The economy continued to struggle to recover even four years later in 2012. Banks had been bailed out of their poorly made loans by the United States Treasury and Federal Government. Homeowners received no real such help at first though. They had no recourse but to try to manage their higher interest rates at the same time as their home prices had declined substantially.
Fortunately for homeowners across the United States, one court intervened on behalf of consumers in the Western part of the state of Pennsylvania. It was this Bankruptcy Court for the Western District of Pennsylvania that took great initiative and developed the Loss Mitigation Program late in the year 2012. The program finally offered beaten down homeowners the ability to modify their mortgages in a court-overseen program which the banks administered directly.
This Loss Mitigation Program began in an effort to offer clarity on failing mortgages. The idea was to fast track the process of loan modification for both the lenders and the borrowers who were involved. It is true that many mortgage and finance companies had already developed their own internal programs for mortgage modification after the mortgage meltdown happened in 2008. Still the process for obtaining such a modification was overwhelming as homeowners dealt with tedious procedures and often saw little to no end results.

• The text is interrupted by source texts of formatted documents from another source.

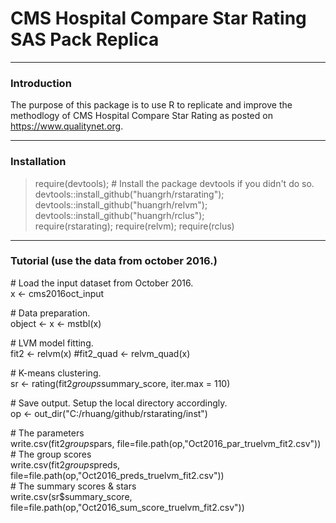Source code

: # CMS Hospital Compare Star Rating SAS Pack Replica  

-----
### Introduction  
The purpose of this package is to use R to replicate and improve the methodlogy of CMS Hospital Compare Star Rating as posted on https://www.qualitynet.org.

-----
### Installation   
 
> require(devtools);  # Install the package devtools if you didn't do so.  
> devtools::install_github("huangrh/rstarating");  
> devtools::install_github("huangrh/relvm");  
> devtools::install_github("huangrh/rclus");  
> require(rstarating); require(relvm); require(rclus)  

-----
### Tutorial  (use the data from october 2016.)
\# Load the input dataset from October 2016.   
x       <- cms2016oct_input

\# Data preparation.   
object  <-  x <- mstbl(x)   

\# LVM model fitting.    
fit2       <-   relvm(x)  #fit2_quad       <-   relvm_quad(x)

\# K-means clustering.   
sr <- rating(fit2$groups$summary_score, iter.max = 110)

\# Save output. Setup the local directory accordingly.      
op <- out_dir("C:/rhuang/github/rstarating/inst")  

\# The parameters  
write.csv(fit2$groups$pars,  file=file.path(op,"Oct2016_par_truelvm_fit2.csv"))  
\# The group scores   
write.csv(fit2$groups$preds, file=file.path(op,"Oct2016_preds_truelvm_fit2.csv"))   
\# The summary scores & stars       
write.csv(sr$summary_score,  file=file.path(op,"Oct2016_sum_score_truelvm_fit2.csv"))  

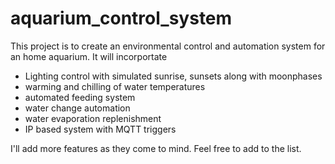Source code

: # aquarium_control_system
This project is to create an environmental control and automation system for an home aquarium.
It will incorportate 
- Lighting control with simulated sunrise, sunsets along with moonphases
- warming and chilling of water temperatures
- automated feeding system
- water change automation
- water evaporation replenishment
- IP based system with MQTT triggers

I'll add more features as they come to mind. Feel free to add to the list. 
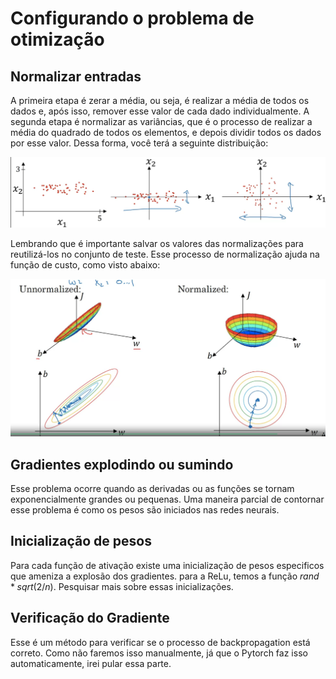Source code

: # Configurando o problema de otimização

## Normalizar entradas

A primeira etapa é zerar a média, ou seja, é realizar a média de todos os dados e, após isso, remover esse valor de cada dado individualmente. A segunda etapa é normalizar as variâncias, que é o processo de realizar a média do quadrado de todos os elementos, e depois dividir todos os dados por esse valor. Dessa forma, você terá a seguinte distribuição:

![Normalizing inputs](./normalizing%20inputs.png)

Lembrando que é importante salvar os valores das normalizações para reutilizá-los no conjunto de teste. Esse processo de normalização ajuda na função de custo, como visto abaixo:

![Normalizing inputs visualization](./normalizing%20inputs%20visualization.png)

## Gradientes explodindo ou sumindo

Esse problema ocorre quando as derivadas ou as funções se tornam exponencialmente grandes ou pequenas. Uma maneira parcial de contornar esse problema é como os pesos são iniciados nas redes neurais. 

## Inicialização de pesos

Para cada função de ativação existe uma inicialização de pesos especificos que ameniza a explosão dos gradientes. para a ReLu, temos a função $rand * sqrt(2 / n)$. Pesquisar mais sobre essas inicializações.

## Verificação do Gradiente

Esse é um método para verificar se o processo de backpropagation está correto. Como não faremos isso manualmente, já que o Pytorch faz isso automaticamente, irei pular essa parte.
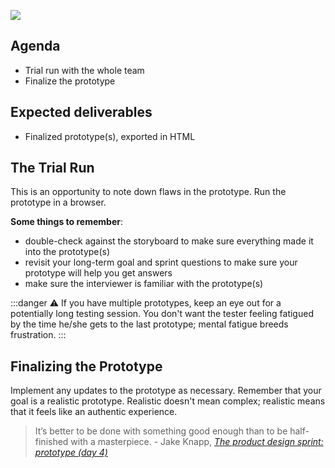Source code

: <!-- ![Ironhack logo](https://i.imgur.com/1QgrNNw.png) -->

<!-- # Exercise - Bloom Box: Trial Run and Finalizing the Prototype -->

![](https://s3-eu-west-1.amazonaws.com/ih-materials/uploads/upload_f8b074ab90ab76024f9231c85f5b547b.jpeg)

## Agenda

- Trial run with the whole team
- Finalize the prototype

## Expected deliverables

- Finalized prototype(s), exported in HTML

## The Trial Run

This is an opportunity to note down flaws in the prototype. Run the prototype in a browser.

**Some things to remember**:

- double-check against the storyboard to make sure everything made it into the prototype(s)
- revisit your long-term goal and sprint questions to make sure your prototype will help you get answers
- make sure the interviewer is familiar with the prototype(s)

:::danger
:warning: If you have multiple prototypes, keep an eye out for a potentially long testing session. You don't want the tester feeling fatigued by the time he/she gets to the last prototype; mental fatigue breeds frustration.
:::

## Finalizing the Prototype

Implement any updates to the prototype as necessary. Remember that your goal is a realistic prototype. Realistic doesn't mean complex; realistic means that it feels like an authentic experience.

> It’s better to be done with something good enough than to be half-finished with a masterpiece. - Jake Knapp, [_The product design sprint: prototype (day 4)_](https://library.gv.com/the-product-design-sprint-prototype-day-4-ebab764ac69f)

The Loss Mitigation Program became necessary because the HAMP Home Affordable Modification Program which the federal government had sponsored had not prevented defaults at what the Special Inspector General for the TARP called an “alarming rate.” HAMP had been created originally to assist homeowners who needed to modify their government FHA insured mortgages, to stay out of foreclosure, and to lower their high monthly payments.
Yet according to this watchdog group, by the conclusion of March in 2013, more than 312,000 participants in the program had realized default on their mortgages. The U.S. Treasury could not come up with any one reason to explain why these default rates had grown so egregiously. Some participants in the program revealed that they only benefited from a modification which was temporary in the initial trial period of the mortgage modification program.

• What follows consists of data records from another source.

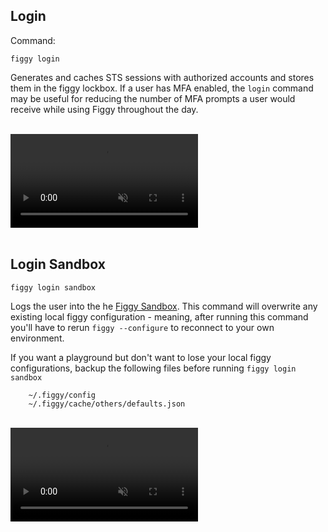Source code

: 
## Login

Command:

    figgy login
        
Generates and caches STS sessions with authorized accounts and stores them in the figgy lockbox. If a user has MFA enabled,
the `login` command may be useful for reducing the number of MFA prompts a user would receive while using Figgy 
throughout the day. 

<br/>
<video autoplay loop muted class="video"><source src="/images/videos/login.mp4" type="video/mp4"></video>
<br/><br/>

## Login Sandbox

    figgy login sandbox
    
Logs the user into the he [Figgy Sandbox](/getting-started/sandbox/). This command will overwrite any existing
local figgy configuration - meaning, after running this command you'll have to rerun `figgy --configure` to 
reconnect to your own environment.

If you want a playground but don't want to lose your local figgy configurations, backup the following files
before running `figgy login sandbox`

        ~/.figgy/config
        ~/.figgy/cache/others/defaults.json
        
<br/>
<video autoplay loop muted class="video"><source src="/images/videos/login-sandbox.mp4" type="video/mp4"></video>
<br/><br/>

This is why the Loss Mitigation Program began. It was an effort to help the homeowners obtain real and lasting relief so that they could stay in their homes. The program worked according to a simple process which involved four steps. First homeowners had to file for bankruptcy protection in order to safeguard all of their assets and reduce or eliminate their other debts. This allowed them to concentrate their available income on keeping the residential property.

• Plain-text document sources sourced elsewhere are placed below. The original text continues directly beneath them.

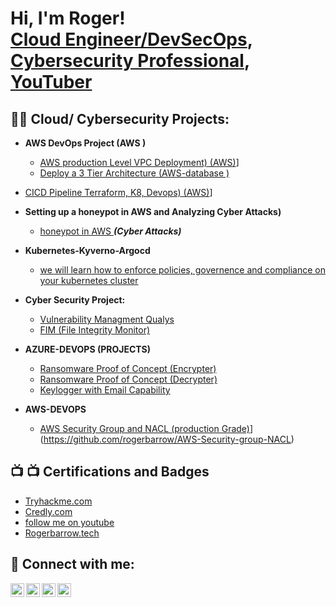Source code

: <h1>Hi, I'm Roger! <br/><a href="https://github.com/rogerbarrow">Cloud Engineer/DevSecOps</a>, <a href="https://www.linkedin.com/in/roger-barrow-8b2698174/">Cybersecurity Professional</a>, <a href="https://www.youtube.com/channel/UCp5yt79N70BTmqx5nVG9VeQ">YouTuber</a></h1>

<h2>👨‍💻 Cloud/ Cybersecurity Projects:</h2>

- <b>AWS DevOps Project (AWS )</b>
  - [AWS production Level VPC Deployment) (AWS)](https://github.com/rogerbarrow/AWS_Project_Production_Lab_Project_1)]
  - [Deploy a 3 Tier Architecture (AWS-database )](https://github.com/rogerbarrow/3-tier-architecture-AWS)
 - [CICD Pipeline Terraform, K8, Devops) (AWS)](https://github.com/rogerbarrow/AWS_Project_Production_Lab_Project_1)]
- <b>Setting up a honeypot in AWS and Analyzing Cyber Attacks)</b>
  - [honeypot in AWS ](https://github.com/rogerbarrow/Honeypot-AWS/blob/main/README.md) <b><i>(Cyber Attacks)</b></i>
- <b> Kubernetes-Kyverno-Argocd</b>
  - [ we will learn how to enforce policies, governence and compliance on your kubernetes cluster](https://github.com/rogerbarrow/k8s-kyverno-argocd/blob/main/README.md)
  
- <b> Cyber Security Project:</b>
  - [ Vulnerability Managment Qualys](https://github.com/rogerbarrow/Cyber-Security-Qualys)
  - [FIM (File Integrity Monitor)](https://github.com/joshmadakor1/PowerShell-Integrity-FIMZ)
- <b>AZURE-DEVOPS (PROJECTS)</b>
  - [Ransomware Proof of Concept (Encrypter)](https://github.com/joshmadakor1/EncrypterPOCZ)
  - [Ransomware Proof of Concept (Decrypter)](https://github.com/joshmadakor1/DecrypterPOCZ)
  - [Keylogger with Email Capability](https://github.com/joshmadakor1/Key-Logger-With-EmailZ)
- <b>AWS-DEVOPS</b>
  - [AWS Security Group and NACL (production Grade)]([)](https://github.com/rogerbarrow/AWS-Security-group-NACL)

<h2>📺 📺 Certifications and Badges</h2>

- [Tryhackme.com](https://tryhackme.com/p/roger612)
- [Credly.com](https://www.credly.com/users/roger-barrow.42c07f95)
- [follow me on youtube](https://www.youtube.com/channel/UCp5yt79N70BTmqx5nVG9VeQ)
- [Rogerbarrow.tech](https://www.rogerbarrow.tech/)

<h2> 🤳 Connect with me:</h2>

[<img align="left" alt="RogerBarrow | YouTube" width="22px" src="https://cdn.jsdelivr.net/npm/simple-icons@v3/icons/youtube.svg" />][youtube]
[<img align="left" alt="RogerBarrow | Twitter" width="22px" src="https://cdn.jsdelivr.net/npm/simple-icons@v3/icons/twitter.svg" />][twitter]
[<img align="left" alt="RogerBarrow | LinkedIn" width="22px" src="https://cdn.jsdelivr.net/npm/simple-icons@v3/icons/linkedin.svg" />][linkedin]
[<img align="left" alt="RogerBarrow | Instagram" width="22px" src="https://cdn.jsdelivr.net/npm/simple-icons@v3/icons/instagram.svg" />][instagram]

[twitter]: https://twitter.com
[youtube]: https://www.youtube.com/channel/UCp5yt79N70BTmqx5nVG9VeQ
[instagram]: https://www.instagram.com/jamelintech/
[linkedin]: https://www.linkedin.com/in/roger-barrow-8b2698174/

<!--
**joshmadakor1/joshmadakor1** is a ✨ _special_ ✨ repository because its `README.md` (this file) appears on your GitHub profile.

Next the homeowner would engage a bankruptcy attorney to file motions that enrolled the individual into this Loss Mitigation Program. In other words, the modification program existed beneath the umbrella of the bankruptcy protection. Third, the court would approve the application then sign an order that laid out strict procedural guidelines for both lender and borrowers. Clear deadlines were spelled out for both borrowers and lender. It ensured the process became instantly transparent for borrowers since the mortgage modification package and mortgage status had to be treated in good faith by the mortgage company.
Finally, the program set up an electronic portal through which all relevant correspondence on the process had to pass. The court’s representatives would monitor the correspondence to be certain that the two parties were carrying out their responsibilities and roles in good faith.
Thanks to this portal, the Loss Mitigation Program process became streamlined, time saving, and cost reducing for all of the concerned parties. The entire process had to be completed in 60 days unless either the lender or borrower sought out and explained a valid reason for requiring extra time. Serious consequences were mandated for either party delaying the process unnecessarily.